Ethical perspectives

At the research school, we emphasise identifying and reflecting on ethical issues within the ongoing PhD projects. Reflecting on and discussing ethics in artistic research can also be beneficial in advancing your process. In this way the engagement with ethical issues in one's artistic practice and research is considered an opening up onto new perspectives for the research project.

The occupation with these questions of ethics can take an array of directions and include many different fields of inquiry to explore and, surely at times, problems to face and address. As an example, who you choose to include and who you exclude in your artistic research can foster ethical questions. Sometimes leaving an ethical concern out of a project can be more problematic than addressing it and confronting the politics/sentiments/materialities it may evoke. In this sense the non-present can speak as loud, in its negative space of omittedness, as that which is directly presented. Thus, sometimes it is can be an (un)ethical act to not confront an ethical concern, be it a marginalised position, an uncontested state of consensus or a stating of the obvious.

Of course, a project can not always include explorations down all the ethical pathways that a subject matter or a certain artistic practice prompts. It can be a good idea to identify and map out the ethical implications of one’s project from the outset and make a conscious and informed choice on what ethical implications are the most crucial for the project to address in depth. As an artistic research projects develops it can prove valuable to revisit this mapping of ethical implications, since new ethical questions can arise as the project unfolds into new areas, relations, collaborations and concerns.

→ Dive deeper: (Optional) Conquergood, D. (1985): Performing as a Moral Act - Ethical Dimensions of the Ethnography of Performance. Literature in Performance, 5(2), 1–13. https://doi.org/10.1080/10462938509391578.

Guidelines for Ethics in Artistic Research

In spring 20205, a working group appointed by the Norwegian Association of Higher Education Institutions' strategic unit for Art, Design, and Architecture, UHR-KDA, developed a guide for ethics in artistic research.

 

The guide is aimed at professionals engaged in artistic research at universities and university colleges. The guide aims to ensure that professionals take responsibility for those affected by artistic reseach – colleagues, audiences, and other people, as well as the environment and society at large.
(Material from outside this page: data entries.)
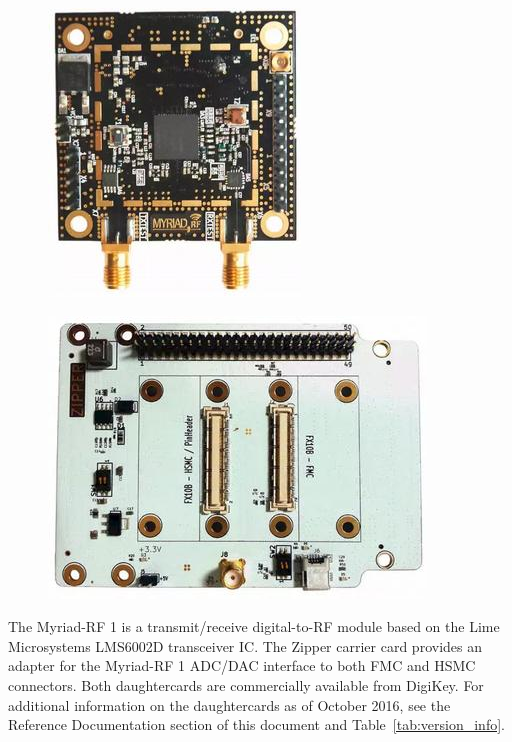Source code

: \documentclass{article}
\begin{document}
	\begin{figure}[ht]
	\centering
		\begin{minipage}{.5\textwidth}
			\centering\includegraphics[width=0.65\linewidth]{myriadrf}
			\label{fig:myriadrf}
		\end{minipage}%
		\begin{minipage}{.5\textwidth}
			\centering\includegraphics[width=1.0\linewidth]{zipper}
			\label{fig:zipper}
		\end{minipage}
	\end{figure}
\noindent The Myriad-RF 1 is a transmit/receive digital-to-RF module based on the Lime Microsystems LMS6002D transceiver IC. The Zipper carrier card provides an adapter for the Myriad-RF 1 ADC/DAC interface to both FMC and HSMC connectors. Both daughtercards are commercially available from DigiKey. For additional information on the daughtercards as of October 2016, see the Reference Documentation section of this document and Table~\ref{tab:version_info}.
\end{document}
At the same time, the guide supports the role of art in fulfilling its function in society:

 

“The guide is not a simple set of rules but provides perspectives and encourages awareness and reflection on how artistic research is planned, carried out, and communicated. In these processes, many considerations must be seen in context and balanced. This can include considerations for those affected and surroundings as well as the need to ensure freedom of expression and the free and critical position of art in society. Consideration for nature and the environment must be assessed. This involves a reflective approach to one's own motivations, where human considerations and needs are not always guiding. It is also relevant to reflect on the fact that ethics in this context operates within a Western epistemological paradigm”.

 

Further the guide states:

 

“Thinking about ethics in artistic research is evolving and developing. This guide is not fully comprehensive and should be revised and updated regularly as the field progresses. Individuals engaged in artistic research must reflect on ethics in their own work and contribute to the further development of the understanding of ethics in artistic research”.

 

Read Ethics in Artistic Research - A Guide (language: Norwegian. We will publish a translated version of the guide in August).


You must also be aware that your institution might have their own guidelines for ethics in artistic research. You should be in dialogue with your institution to find out what the guidelines are and what kind of resources and supervision the institution can offer you.

→ Dive deeper: (Optional) Beshty, W. (2015): Introduction: Toward an Aesthetics of Ethics. Ethics, Documents of Contemporary Art (Cambridge, MA and London: MIT Press and Whitechapel Gallery)

→ Dive deeper: (Project Example, optional) A Few Notes on Getting Lost (Once Again), Michelle Teran, VIS - Nordic Journal for Artistic Research, 1 (2019).

 

From the abstract: 

 

"This essay is about risk in artistic research. It is about obstacles and turning points; a shift away from the familiar and move towards an unfamiliar terrain. It begins on a boat, heading to the North of Norway, in the darkness. December 2012 is when I turn away from a media art practice and move towards a more socially-engaged, activist way of working. I depart from Bergen; eventually arriving in Madrid, in the middle of an eviction crisis. Along the journey, I will invite various people to think with me, which takes the work in unplanned and unintended directions. I understand risk in the sense of ‘staying with the trouble’ (Haraway) until it becomes quite clear what is at stake. It is the risk we will take in finding meaning, by trying to locate the means to exist in and act on the present."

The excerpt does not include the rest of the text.